Buying property is a big deal. Whether for your next home or as part of a business plan, you need to vet the property. One part of this due diligence is to perform a lien search. What is a lien search? Read on to learn more.
A lien is a legal claim to the assets of a debtor. For this post, we are talking about liens on real estate. A lien’s purpose is to pressure the debtor to pay the debt they owe. That pressure comes from the possibility of the creditor seizing the property.
Properties can be subject to liens for different reasons. For example, there are tax liens, mechanics liens, and judgment liens. You also have voluntary liens and involuntary liens. Regardless of the type, a lien on a property can be a problem if you are planning a purchase.
With a lien search, you are investigating any liens that may be on a property. You could perform a lien search for any number of reasons. However, they are a common part of due diligence in real estate deals.

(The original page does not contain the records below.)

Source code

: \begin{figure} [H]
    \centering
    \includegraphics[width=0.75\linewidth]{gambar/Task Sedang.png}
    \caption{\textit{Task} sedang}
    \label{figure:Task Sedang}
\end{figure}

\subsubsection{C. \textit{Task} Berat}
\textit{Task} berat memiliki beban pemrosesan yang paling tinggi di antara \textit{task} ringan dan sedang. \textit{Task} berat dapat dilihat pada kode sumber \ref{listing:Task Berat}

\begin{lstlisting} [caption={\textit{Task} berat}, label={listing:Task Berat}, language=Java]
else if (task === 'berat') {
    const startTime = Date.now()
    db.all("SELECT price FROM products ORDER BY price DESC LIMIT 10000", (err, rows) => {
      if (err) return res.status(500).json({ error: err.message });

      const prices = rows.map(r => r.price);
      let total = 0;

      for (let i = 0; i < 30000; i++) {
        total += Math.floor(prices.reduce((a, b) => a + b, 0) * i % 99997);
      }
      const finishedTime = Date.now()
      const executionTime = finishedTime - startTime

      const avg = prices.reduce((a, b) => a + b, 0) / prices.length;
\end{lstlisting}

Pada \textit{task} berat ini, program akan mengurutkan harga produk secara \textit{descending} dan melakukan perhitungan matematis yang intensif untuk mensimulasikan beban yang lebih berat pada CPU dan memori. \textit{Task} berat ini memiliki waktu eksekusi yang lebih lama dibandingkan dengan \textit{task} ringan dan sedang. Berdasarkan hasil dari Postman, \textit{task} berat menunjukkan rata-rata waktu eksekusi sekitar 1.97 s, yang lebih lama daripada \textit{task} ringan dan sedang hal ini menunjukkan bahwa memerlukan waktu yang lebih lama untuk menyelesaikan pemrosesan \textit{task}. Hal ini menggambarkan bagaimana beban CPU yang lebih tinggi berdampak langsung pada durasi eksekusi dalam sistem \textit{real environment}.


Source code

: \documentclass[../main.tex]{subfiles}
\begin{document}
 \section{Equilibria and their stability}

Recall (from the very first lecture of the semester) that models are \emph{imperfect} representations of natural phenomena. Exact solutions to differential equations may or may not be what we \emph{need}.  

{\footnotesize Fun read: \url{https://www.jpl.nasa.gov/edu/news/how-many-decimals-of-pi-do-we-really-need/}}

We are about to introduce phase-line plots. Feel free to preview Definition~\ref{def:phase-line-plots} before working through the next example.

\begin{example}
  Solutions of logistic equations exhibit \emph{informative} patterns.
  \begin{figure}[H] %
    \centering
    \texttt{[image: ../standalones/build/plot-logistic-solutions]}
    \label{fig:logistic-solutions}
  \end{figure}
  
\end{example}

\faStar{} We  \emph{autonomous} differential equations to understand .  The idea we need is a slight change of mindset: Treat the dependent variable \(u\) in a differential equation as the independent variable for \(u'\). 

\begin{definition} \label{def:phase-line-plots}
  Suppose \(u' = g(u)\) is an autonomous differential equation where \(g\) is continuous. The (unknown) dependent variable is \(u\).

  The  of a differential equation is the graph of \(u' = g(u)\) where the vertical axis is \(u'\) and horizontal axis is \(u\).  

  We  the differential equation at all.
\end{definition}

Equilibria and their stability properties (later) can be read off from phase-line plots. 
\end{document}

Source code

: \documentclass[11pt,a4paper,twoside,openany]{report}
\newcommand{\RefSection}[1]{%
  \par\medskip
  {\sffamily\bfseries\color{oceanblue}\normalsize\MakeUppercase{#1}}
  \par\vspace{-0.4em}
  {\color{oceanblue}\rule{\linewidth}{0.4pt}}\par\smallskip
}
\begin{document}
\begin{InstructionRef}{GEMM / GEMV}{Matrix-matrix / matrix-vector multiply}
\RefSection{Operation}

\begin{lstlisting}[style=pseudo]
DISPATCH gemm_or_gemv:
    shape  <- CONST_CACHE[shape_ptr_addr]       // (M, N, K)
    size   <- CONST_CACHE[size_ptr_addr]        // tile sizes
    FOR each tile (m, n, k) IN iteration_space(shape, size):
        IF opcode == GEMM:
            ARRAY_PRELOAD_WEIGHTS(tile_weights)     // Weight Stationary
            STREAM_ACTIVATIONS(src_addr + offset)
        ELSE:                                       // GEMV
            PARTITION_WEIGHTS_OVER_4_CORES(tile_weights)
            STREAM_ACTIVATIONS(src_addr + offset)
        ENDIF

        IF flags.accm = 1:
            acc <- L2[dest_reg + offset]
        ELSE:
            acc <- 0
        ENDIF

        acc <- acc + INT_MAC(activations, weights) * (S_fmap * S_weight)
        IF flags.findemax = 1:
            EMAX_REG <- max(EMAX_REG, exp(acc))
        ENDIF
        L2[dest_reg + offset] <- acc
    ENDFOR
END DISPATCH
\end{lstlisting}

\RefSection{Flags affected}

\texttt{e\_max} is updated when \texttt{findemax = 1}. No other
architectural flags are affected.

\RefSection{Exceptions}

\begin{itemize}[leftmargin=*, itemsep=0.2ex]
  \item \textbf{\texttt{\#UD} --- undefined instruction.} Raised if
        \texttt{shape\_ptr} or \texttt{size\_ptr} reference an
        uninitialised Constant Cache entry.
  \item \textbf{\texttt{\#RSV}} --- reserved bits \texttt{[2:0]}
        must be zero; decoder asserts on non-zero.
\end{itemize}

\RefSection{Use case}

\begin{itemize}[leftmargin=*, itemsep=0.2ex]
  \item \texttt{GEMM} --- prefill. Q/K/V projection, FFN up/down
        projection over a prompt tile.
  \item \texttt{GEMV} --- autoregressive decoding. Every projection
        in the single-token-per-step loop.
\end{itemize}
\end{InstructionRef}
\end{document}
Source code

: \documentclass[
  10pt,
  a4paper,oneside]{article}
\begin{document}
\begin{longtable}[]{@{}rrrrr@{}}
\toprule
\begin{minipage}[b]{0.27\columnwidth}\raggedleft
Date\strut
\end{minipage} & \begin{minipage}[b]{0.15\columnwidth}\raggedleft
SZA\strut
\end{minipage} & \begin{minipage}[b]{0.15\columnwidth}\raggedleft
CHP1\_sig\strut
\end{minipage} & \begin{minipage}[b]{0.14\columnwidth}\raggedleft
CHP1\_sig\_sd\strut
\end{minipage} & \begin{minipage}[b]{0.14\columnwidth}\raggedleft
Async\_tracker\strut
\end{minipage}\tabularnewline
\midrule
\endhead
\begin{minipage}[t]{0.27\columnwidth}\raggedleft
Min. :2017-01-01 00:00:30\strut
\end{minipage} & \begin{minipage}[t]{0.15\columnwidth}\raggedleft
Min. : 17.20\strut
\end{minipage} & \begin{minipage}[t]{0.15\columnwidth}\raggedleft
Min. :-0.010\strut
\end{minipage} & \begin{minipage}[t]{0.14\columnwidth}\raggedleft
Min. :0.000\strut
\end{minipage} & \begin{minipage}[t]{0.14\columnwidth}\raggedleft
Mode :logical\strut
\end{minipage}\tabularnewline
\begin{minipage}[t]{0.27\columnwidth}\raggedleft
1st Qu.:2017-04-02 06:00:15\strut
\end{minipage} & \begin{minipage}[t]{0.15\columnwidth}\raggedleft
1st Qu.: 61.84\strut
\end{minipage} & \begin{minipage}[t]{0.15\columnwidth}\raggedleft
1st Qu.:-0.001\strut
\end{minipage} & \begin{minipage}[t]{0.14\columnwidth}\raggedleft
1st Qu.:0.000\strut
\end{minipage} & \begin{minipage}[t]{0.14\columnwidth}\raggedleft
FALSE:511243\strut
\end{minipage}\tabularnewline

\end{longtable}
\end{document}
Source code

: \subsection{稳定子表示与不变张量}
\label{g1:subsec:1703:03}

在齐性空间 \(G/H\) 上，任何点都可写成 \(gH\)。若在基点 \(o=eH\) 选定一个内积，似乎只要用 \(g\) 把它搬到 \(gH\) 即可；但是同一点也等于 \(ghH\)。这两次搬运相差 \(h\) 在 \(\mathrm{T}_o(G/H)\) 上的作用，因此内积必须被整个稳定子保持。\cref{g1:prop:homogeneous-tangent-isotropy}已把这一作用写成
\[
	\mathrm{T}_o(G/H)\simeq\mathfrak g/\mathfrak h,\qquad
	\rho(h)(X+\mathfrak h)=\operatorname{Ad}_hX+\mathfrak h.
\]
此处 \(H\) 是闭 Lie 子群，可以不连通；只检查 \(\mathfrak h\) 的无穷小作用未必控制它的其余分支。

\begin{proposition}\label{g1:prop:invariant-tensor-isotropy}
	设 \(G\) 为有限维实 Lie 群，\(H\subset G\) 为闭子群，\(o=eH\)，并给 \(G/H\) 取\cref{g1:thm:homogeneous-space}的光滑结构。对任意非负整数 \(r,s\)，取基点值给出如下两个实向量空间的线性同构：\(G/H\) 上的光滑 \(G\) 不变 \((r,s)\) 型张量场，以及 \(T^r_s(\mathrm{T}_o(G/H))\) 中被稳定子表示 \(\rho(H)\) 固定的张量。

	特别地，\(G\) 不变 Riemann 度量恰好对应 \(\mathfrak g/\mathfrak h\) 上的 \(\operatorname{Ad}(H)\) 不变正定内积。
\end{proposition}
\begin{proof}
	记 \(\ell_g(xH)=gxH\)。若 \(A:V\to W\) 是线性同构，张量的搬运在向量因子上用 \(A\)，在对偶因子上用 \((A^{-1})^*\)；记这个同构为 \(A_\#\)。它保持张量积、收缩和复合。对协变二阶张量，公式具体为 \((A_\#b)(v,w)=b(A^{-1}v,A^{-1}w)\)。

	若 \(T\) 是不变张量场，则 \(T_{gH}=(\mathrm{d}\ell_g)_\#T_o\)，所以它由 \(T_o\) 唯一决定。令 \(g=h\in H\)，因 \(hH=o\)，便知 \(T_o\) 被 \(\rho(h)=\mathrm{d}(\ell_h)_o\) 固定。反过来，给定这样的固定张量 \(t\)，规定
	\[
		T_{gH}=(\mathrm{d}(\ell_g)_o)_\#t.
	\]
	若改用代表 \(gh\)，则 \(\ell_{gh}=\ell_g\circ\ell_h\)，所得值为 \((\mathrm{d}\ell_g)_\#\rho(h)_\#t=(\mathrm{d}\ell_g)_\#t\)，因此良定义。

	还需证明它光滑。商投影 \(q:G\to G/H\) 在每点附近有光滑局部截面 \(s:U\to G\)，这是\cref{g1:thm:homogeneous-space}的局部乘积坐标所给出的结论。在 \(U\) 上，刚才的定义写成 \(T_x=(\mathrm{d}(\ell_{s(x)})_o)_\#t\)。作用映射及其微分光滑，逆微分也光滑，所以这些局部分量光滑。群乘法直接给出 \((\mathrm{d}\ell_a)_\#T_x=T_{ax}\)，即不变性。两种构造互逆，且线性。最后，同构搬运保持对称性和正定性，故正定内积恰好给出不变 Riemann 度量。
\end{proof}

The transaction type will affect how you develop a lien search strategy. A lien search will likely be simple if you plan to buy a single-family home from a previous resident. However, it might be more complex if it is for commercial property or a part of a business transaction. Buying multiple real estate holdings in one deal can also complicate the process.
Once you have assessed the deal, you need to identify the relevant parties. A simple home transaction will usually be more straightforward. When looking at a partnership, you need to identify every partner. For a corporate entity, try to find the names of all the members. You need to know the names of any party that could have a claim to the property.
At this stage, you can start digging into the records. Since liens are public records, you should be able to obtain information from the county clerk. Tax liens may also be discoverable at the local assessor’s office. You can also search state records online. However, that does not guarantee that you will uncover everything in these searches. The services of a title company can be valuable for developing a complete lien report on a property.